Saved entries:
_____

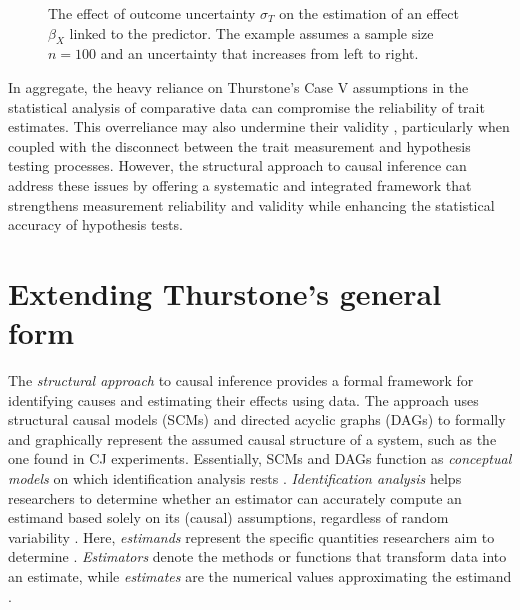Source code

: \documentclass[
  authoryear,
  review,
  1p]{elsarticle}
\begin{document}
\begin{figure}


\caption{\label{fig-measurement_error}The effect of outcome uncertainty
\(\sigma_{T}\) on the estimation of an effect \(\beta_{X}\) linked to
the predictor. The example assumes a sample size \(n=100\) and an
uncertainty that increases from left to right.}

\end{figure}%

In aggregate, the heavy reliance on Thurstone's Case V assumptions in
the statistical analysis of comparative data can compromise the
reliability of trait estimates. This overreliance may also undermine
their validity \citep[pp.~2]{Perron_et_al_2015}, particularly when
coupled with the disconnect between the trait measurement and hypothesis
testing processes. However, the structural approach to causal inference
can address these issues by offering a systematic and integrated
framework that strengthens measurement reliability and validity while
enhancing the statistical accuracy of hypothesis tests.

\section{Extending Thurstone's general form}\label{sec-theoretical}

The \emph{structural approach} to causal inference provides a formal
framework for identifying causes and estimating their effects using
data. The approach uses structural causal models (SCMs) and directed
acyclic graphs (DAGs)
\citep{Pearl_2009, Pearl_et_al_2016, Gross_et_al_2018, Neal_2020} to
formally and graphically represent the assumed causal structure of a
system, such as the one found in CJ experiments. Essentially, SCMs and
DAGs function as \emph{conceptual models} on which identification
analysis rests \citep[pp.~4]{Schuessler_et_al_2023}.
\emph{Identification analysis} helps researchers to determine whether an
estimator can accurately compute an estimand based solely on its
(causal) assumptions, regardless of random variability
\citep[pp.~4]{Schuessler_et_al_2023}. Here, \emph{estimands} represent
the specific quantities researchers aim to determine
\citep{Everitt_et_al_2010}. \emph{Estimators} denote the methods or
functions that transform data into an estimate, while \emph{estimates}
are the numerical values approximating the estimand
\citep{Neal_2020, Everitt_et_al_2010}.
\end{document}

_____

→ **Work to be completed**
In the entries above, copy each line that contains the string "structural".

→ **Task answer**
testing processes. However, the structural approach to causal inference
The \emph{structural approach} to causal inference provides a formal
data. The approach uses structural causal models (SCMs) and directed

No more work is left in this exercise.